» Exercise aim
Would you please write out each of the entries below exactly, omitting pictures?

» Data provided
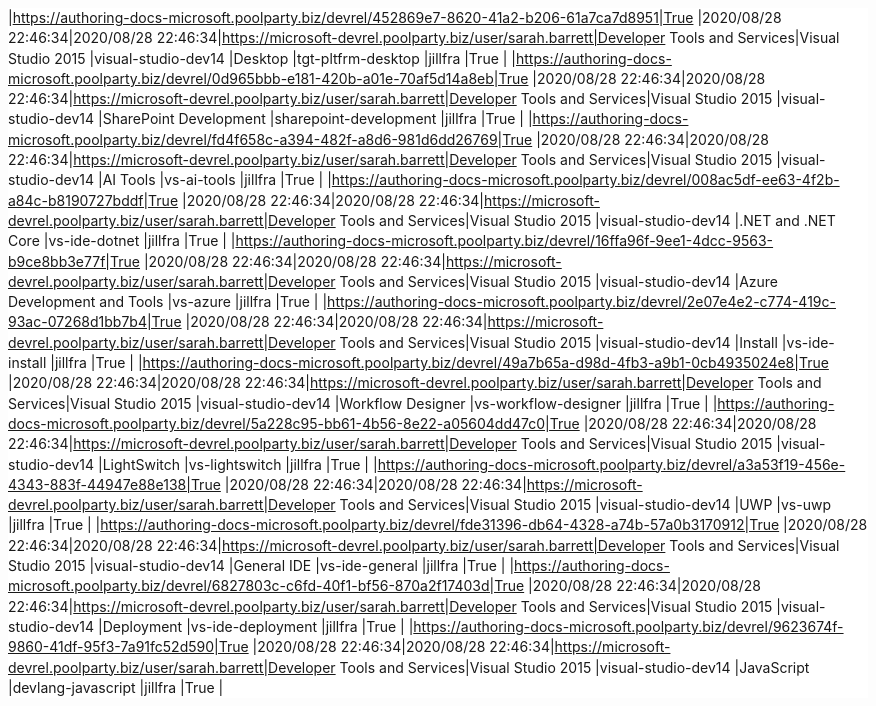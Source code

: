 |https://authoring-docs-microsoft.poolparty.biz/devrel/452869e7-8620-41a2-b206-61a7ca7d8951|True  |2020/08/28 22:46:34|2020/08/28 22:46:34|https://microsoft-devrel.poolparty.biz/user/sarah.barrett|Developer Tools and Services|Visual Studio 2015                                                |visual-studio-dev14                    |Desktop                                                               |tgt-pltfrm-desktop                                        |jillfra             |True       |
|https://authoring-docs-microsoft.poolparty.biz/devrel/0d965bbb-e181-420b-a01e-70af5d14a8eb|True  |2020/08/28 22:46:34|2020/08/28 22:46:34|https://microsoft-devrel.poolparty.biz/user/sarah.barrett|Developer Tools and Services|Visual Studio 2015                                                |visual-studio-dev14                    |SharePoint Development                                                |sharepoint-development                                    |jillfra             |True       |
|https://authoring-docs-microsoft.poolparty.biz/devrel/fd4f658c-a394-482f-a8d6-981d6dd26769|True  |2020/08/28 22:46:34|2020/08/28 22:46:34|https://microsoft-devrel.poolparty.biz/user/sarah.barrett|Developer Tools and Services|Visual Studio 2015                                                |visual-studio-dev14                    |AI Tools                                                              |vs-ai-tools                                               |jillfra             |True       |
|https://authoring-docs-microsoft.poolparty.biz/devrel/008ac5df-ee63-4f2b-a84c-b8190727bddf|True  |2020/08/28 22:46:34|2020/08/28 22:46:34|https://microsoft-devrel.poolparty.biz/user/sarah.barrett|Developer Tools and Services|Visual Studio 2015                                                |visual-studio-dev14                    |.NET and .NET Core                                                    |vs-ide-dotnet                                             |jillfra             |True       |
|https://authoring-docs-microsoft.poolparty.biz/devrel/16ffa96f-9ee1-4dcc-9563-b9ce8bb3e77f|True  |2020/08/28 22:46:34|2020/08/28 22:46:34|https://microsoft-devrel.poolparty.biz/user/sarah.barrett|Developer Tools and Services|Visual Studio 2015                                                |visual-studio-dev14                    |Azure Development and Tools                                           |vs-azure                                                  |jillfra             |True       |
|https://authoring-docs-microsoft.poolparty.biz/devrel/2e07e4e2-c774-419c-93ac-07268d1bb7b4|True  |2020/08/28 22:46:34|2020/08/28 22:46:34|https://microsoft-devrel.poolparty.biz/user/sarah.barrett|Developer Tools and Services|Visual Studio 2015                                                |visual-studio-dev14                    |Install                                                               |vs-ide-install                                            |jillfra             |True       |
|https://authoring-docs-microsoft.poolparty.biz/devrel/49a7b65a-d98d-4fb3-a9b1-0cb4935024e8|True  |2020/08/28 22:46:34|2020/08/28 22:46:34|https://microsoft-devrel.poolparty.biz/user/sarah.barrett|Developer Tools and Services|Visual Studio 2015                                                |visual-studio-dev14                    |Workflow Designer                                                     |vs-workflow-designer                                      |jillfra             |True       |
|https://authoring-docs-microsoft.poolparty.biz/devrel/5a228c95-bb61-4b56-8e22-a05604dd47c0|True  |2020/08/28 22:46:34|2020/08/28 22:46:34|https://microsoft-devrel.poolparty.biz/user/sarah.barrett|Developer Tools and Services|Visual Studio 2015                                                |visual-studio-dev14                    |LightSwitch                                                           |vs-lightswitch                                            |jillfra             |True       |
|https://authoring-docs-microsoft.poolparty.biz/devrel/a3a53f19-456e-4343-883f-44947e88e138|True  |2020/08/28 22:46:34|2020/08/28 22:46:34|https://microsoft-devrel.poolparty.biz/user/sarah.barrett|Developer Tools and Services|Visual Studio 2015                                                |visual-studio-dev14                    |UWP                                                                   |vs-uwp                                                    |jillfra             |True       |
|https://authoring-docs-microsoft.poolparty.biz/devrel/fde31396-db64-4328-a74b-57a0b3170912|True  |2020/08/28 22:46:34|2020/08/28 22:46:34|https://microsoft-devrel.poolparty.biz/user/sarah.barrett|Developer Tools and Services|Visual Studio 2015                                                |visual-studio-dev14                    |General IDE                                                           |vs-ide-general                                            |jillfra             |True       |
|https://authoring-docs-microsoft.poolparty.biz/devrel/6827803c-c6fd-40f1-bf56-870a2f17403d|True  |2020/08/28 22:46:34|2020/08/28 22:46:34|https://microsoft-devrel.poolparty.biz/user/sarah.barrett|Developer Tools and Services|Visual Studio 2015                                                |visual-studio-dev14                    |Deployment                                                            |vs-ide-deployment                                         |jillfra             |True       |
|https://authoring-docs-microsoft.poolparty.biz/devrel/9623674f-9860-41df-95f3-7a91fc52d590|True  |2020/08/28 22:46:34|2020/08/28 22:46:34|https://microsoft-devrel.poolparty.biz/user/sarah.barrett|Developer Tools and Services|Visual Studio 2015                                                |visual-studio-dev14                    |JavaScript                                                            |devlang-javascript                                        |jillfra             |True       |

» Response area
Source code

: |https://authoring-docs-microsoft.poolparty.biz/devrel/452869e7-8620-41a2-b206-61a7ca7d8951|True  |2020/08/28 22:46:34|2020/08/28 22:46:34|https://microsoft-devrel.poolparty.biz/user/sarah.barrett|Developer Tools and Services|Visual Studio 2015                                                |visual-studio-dev14                    |Desktop                                                               |tgt-pltfrm-desktop                                        |jillfra             |True       |
|https://authoring-docs-microsoft.poolparty.biz/devrel/0d965bbb-e181-420b-a01e-70af5d14a8eb|True  |2020/08/28 22:46:34|2020/08/28 22:46:34|https://microsoft-devrel.poolparty.biz/user/sarah.barrett|Developer Tools and Services|Visual Studio 2015                                                |visual-studio-dev14                    |SharePoint Development                                                |sharepoint-development                                    |jillfra             |True       |
|https://authoring-docs-microsoft.poolparty.biz/devrel/fd4f658c-a394-482f-a8d6-981d6dd26769|True  |2020/08/28 22:46:34|2020/08/28 22:46:34|https://microsoft-devrel.poolparty.biz/user/sarah.barrett|Developer Tools and Services|Visual Studio 2015                                                |visual-studio-dev14                    |AI Tools                                                              |vs-ai-tools                                               |jillfra             |True       |
|https://authoring-docs-microsoft.poolparty.biz/devrel/008ac5df-ee63-4f2b-a84c-b8190727bddf|True  |2020/08/28 22:46:34|2020/08/28 22:46:34|https://microsoft-devrel.poolparty.biz/user/sarah.barrett|Developer Tools and Services|Visual Studio 2015                                                |visual-studio-dev14                    |.NET and .NET Core                                                    |vs-ide-dotnet                                             |jillfra             |True       |
|https://authoring-docs-microsoft.poolparty.biz/devrel/16ffa96f-9ee1-4dcc-9563-b9ce8bb3e77f|True  |2020/08/28 22:46:34|2020/08/28 22:46:34|https://microsoft-devrel.poolparty.biz/user/sarah.barrett|Developer Tools and Services|Visual Studio 2015                                                |visual-studio-dev14                    |Azure Development and Tools                                           |vs-azure                                                  |jillfra             |True       |
|https://authoring-docs-microsoft.poolparty.biz/devrel/2e07e4e2-c774-419c-93ac-07268d1bb7b4|True  |2020/08/28 22:46:34|2020/08/28 22:46:34|https://microsoft-devrel.poolparty.biz/user/sarah.barrett|Developer Tools and Services|Visual Studio 2015                                                |visual-studio-dev14                    |Install                                                               |vs-ide-install                                            |jillfra             |True       |
|https://authoring-docs-microsoft.poolparty.biz/devrel/49a7b65a-d98d-4fb3-a9b1-0cb4935024e8|True  |2020/08/28 22:46:34|2020/08/28 22:46:34|https://microsoft-devrel.poolparty.biz/user/sarah.barrett|Developer Tools and Services|Visual Studio 2015                                                |visual-studio-dev14                    |Workflow Designer                                                     |vs-workflow-designer                                      |jillfra             |True       |
|https://authoring-docs-microsoft.poolparty.biz/devrel/5a228c95-bb61-4b56-8e22-a05604dd47c0|True  |2020/08/28 22:46:34|2020/08/28 22:46:34|https://microsoft-devrel.poolparty.biz/user/sarah.barrett|Developer Tools and Services|Visual Studio 2015                                                |visual-studio-dev14                    |LightSwitch                                                           |vs-lightswitch                                            |jillfra             |True       |
|https://authoring-docs-microsoft.poolparty.biz/devrel/a3a53f19-456e-4343-883f-44947e88e138|True  |2020/08/28 22:46:34|2020/08/28 22:46:34|https://microsoft-devrel.poolparty.biz/user/sarah.barrett|Developer Tools and Services|Visual Studio 2015                                                |visual-studio-dev14                    |UWP                                                                   |vs-uwp                                                    |jillfra             |True       |
|https://authoring-docs-microsoft.poolparty.biz/devrel/fde31396-db64-4328-a74b-57a0b3170912|True  |2020/08/28 22:46:34|2020/08/28 22:46:34|https://microsoft-devrel.poolparty.biz/user/sarah.barrett|Developer Tools and Services|Visual Studio 2015                                                |visual-studio-dev14                    |General IDE                                                           |vs-ide-general                                            |jillfra             |True       |
|https://authoring-docs-microsoft.poolparty.biz/devrel/6827803c-c6fd-40f1-bf56-870a2f17403d|True  |2020/08/28 22:46:34|2020/08/28 22:46:34|https://microsoft-devrel.poolparty.biz/user/sarah.barrett|Developer Tools and Services|Visual Studio 2015                                                |visual-studio-dev14                    |Deployment                                                            |vs-ide-deployment                                         |jillfra             |True       |
|https://authoring-docs-microsoft.poolparty.biz/devrel/9623674f-9860-41df-95f3-7a91fc52d590|True  |2020/08/28 22:46:34|2020/08/28 22:46:34|https://microsoft-devrel.poolparty.biz/user/sarah.barrett|Developer Tools and Services|Visual Studio 2015                                                |visual-studio-dev14                    |JavaScript                                                            |devlang-javascript                                        |jillfra             |True       |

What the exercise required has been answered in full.